Despite potential vulnerabilities, Hawaii’s pay-to-play law survived a significant challenge in the Ninth Circuit last week. The matter involved an electrical-construction company, its CEO and a second individual who challenged several sections of Hawaii’s campaign finance law, including a requirement that the company register and report its activities once it crossed a $1,000 threshold, and the ban on government contractors making contributions to any candidate, candidate committee, non-candidate committee, or to “any other person for any political purpose or use.” Yamada v. A-1 A-Lectrician, Inc. (No. 12-17845) (quoting HRS 11-335(a)).

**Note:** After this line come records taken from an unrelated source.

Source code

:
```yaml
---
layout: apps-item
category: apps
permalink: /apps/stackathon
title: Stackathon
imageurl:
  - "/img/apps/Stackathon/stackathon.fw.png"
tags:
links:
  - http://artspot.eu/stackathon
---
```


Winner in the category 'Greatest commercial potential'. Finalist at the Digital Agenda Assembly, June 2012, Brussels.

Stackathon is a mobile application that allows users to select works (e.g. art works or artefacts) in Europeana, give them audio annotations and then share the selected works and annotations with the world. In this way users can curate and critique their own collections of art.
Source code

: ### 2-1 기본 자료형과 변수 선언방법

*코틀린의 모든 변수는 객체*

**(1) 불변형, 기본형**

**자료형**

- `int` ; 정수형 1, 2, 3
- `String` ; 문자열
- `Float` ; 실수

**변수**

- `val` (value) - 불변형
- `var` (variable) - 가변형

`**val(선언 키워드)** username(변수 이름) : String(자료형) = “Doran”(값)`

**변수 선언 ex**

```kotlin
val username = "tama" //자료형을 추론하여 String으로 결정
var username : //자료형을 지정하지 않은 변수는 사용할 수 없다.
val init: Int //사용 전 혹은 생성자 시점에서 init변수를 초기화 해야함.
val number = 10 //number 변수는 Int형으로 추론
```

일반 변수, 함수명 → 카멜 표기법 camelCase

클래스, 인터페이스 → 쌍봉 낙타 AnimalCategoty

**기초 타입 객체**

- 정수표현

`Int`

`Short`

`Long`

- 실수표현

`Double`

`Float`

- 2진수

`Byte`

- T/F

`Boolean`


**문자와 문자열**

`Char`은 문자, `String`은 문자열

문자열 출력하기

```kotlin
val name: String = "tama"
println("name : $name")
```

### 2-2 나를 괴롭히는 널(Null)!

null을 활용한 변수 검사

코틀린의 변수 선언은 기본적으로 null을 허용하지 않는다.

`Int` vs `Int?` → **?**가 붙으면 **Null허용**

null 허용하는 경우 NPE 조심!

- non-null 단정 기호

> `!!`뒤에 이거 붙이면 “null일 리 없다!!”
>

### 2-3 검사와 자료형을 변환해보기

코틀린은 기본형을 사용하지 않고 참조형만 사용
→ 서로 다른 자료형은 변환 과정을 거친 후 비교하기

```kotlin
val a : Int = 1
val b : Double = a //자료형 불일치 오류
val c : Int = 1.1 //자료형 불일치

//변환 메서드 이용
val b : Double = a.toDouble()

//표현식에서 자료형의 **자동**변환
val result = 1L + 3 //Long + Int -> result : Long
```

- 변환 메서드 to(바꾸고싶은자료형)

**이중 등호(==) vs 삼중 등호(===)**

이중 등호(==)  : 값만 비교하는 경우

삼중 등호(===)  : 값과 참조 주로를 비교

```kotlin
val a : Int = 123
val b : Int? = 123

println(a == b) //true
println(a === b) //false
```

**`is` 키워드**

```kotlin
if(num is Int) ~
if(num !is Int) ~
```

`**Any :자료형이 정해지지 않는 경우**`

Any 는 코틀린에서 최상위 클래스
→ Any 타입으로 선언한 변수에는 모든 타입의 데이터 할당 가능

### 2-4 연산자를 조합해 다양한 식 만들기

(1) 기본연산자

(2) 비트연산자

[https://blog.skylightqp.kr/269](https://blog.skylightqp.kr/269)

The plaintiffs wisely chose not to challenge the pay-to-play provision as a whole. Instead, they focused on the bar on contractors giving to lawmakers or legislative candidates who did not award or oversee contracts. Despite this narrow assault on the part of the law with the weakest link to quid pro quo corruption, the three judge panel, consisting of Judges Kozinski, Fisher and Watford, unanimously upheld this part of the law, citing the fact it restricted contributions directly to candidates, the legislature’s interest in addressing a history of pay-to-play corruption in Hawaii, and the fact that even legislators who do not directly award or oversee contracts still play a role in appropriating funds for those contracts. The opinion noted pointedly that it did not address the bar on state contractors giving to county and municipal officials.
While restrictions on independent political spending continue to fare poorly in post-Citizens United legal challenges, courts have been much more reluctant to strike down restrictions on government contractors giving to candidates and political committees. Last week’s decision continues that trend, even when applied to contributions that many would see as on the outer edges of quid pro quo corruption.